Spiced Maharashtrain Bhakarwadi and a Cuppa

Indian treats to enjoy with your tea: Maharashtrain Bhakarwadi

Maharashtrain bhakarwadi is a sweet and spicy fried treat that originates from western Indian state of Gujarati. It is fun to make and a nice departure from your traditional British accompaniments to tea. I have made these by baking instead of the traditional frying. If you wish to fry, you will want a lighter oil like canola or corn oil for the frying and will keep each piece in the oil until golden brown (about 5-7 minutes).

Maharashtrain Bhakarwadi (makes about 25-35 pieces)

1 cup of All Purpose Flour
1 cup of Chick Pea or Brown Rice Flour
2 tablespoon corn or potato starch
1 teaspoon chili powder
1/4 cup of sesame oil
1/2 cup of water
Additional water added by Tablespoon while kneading

1/2 cup of dried unsweetened coconut
1/4 cup of sesame seeds
1/4 cup of poppy seeds
2 tablespoons of sugar
1/2 tablespoon of ground cumin
1/2 tablespoon of ground coriander
2 teaspoons of chili powder
1/4 teaspoon of Anise seeds
1/4 teaspoon of onion powder
1/2 teaspoon of Garam Masala
4-5 Mint leaves chopped
2 teaspoons of freshly grated ginger
1 clove of garlic grated
1/8 teaspoon of cinnamon
Juice from a 1/4 of a lemon

Set oven to 350 degrees Fahrenheit. Start by mixing together the ingredients for the dough. The dough will be dry and require additional water as you knead. The goal is to get the dough to stick together but not be too wet. When the dough is slightly shiny and no longer cracks as you knead but is not wet, you have found the right consistency. Cover the dough and move on to making the filing.
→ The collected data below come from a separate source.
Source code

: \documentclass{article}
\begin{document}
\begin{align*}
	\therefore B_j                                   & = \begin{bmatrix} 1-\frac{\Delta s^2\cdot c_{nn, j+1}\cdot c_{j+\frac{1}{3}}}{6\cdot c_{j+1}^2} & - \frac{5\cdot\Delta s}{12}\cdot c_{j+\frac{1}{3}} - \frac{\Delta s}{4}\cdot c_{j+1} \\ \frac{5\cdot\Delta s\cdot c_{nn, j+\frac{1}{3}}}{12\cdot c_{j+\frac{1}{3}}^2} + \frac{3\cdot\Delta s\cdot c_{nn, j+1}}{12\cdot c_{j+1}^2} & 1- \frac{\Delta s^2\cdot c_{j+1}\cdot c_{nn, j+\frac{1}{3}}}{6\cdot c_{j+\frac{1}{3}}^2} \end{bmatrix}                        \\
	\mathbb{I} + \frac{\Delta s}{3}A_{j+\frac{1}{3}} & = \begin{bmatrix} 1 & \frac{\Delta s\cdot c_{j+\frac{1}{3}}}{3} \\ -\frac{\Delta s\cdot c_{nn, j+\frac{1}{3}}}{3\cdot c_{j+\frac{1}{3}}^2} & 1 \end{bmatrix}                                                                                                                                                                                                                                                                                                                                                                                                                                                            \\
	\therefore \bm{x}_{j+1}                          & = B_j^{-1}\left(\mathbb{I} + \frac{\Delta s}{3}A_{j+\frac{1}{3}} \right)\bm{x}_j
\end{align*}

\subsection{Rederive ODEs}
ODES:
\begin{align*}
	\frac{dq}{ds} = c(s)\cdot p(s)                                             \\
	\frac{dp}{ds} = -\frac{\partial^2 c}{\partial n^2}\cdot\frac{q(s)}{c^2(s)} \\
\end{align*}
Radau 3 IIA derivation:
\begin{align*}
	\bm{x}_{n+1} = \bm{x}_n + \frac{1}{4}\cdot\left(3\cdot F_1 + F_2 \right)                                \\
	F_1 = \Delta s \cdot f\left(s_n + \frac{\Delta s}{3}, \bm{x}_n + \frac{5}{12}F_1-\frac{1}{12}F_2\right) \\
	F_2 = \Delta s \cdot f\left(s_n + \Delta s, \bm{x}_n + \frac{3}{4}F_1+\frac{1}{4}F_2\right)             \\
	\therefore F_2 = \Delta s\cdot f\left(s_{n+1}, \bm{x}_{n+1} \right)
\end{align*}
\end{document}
Dough rolled like a pizza crust with spices.

Maharashtrain Bhakarwadi dough and spicing.

This is a dry filing. You will mix together all the ingredients, including the lemon juice from a quarter of the lemon, and then take a little taste. If you would like a little more spice, add in 1/4 teaspoon of ground clove.

Cut the dough ball in half. Roll out half the dough to roughly 7 inch diameter circle. I roll on a sheet of wax paper to make it easier to roll the final cookie using the wax paper to support the dough.

Once the dough is rolled out. Sprinkle on lemon juice from the other quarter of the lemon you are wondering what to do with. If you already put it in your water, you can also used tamarind paste, just smooth on a thin layer. Pat down, press it into the dough, half the filling. Get it as close to the edge as possible. Then roll the dough into a long flute. Cut it into 1 inch pieces. Repeat this process with the second ball of dough and the other half of the filling.

Place each piece on a cookie sheet. You can brush the tops and outside with a little oil if you would like a darker color to the dough. They should bake in the oven for 30-40 minutes. At the 20 minute mark, pull them out and flip them over. Watch carefully after the 30 minute mark as you do not want the coconut or sesame seeds to burn. Once you start to smell the spices after the 30 minute mark, pull them out and get them on a plate.

You can serve immediately or put in an air tight container. They are good for about a week.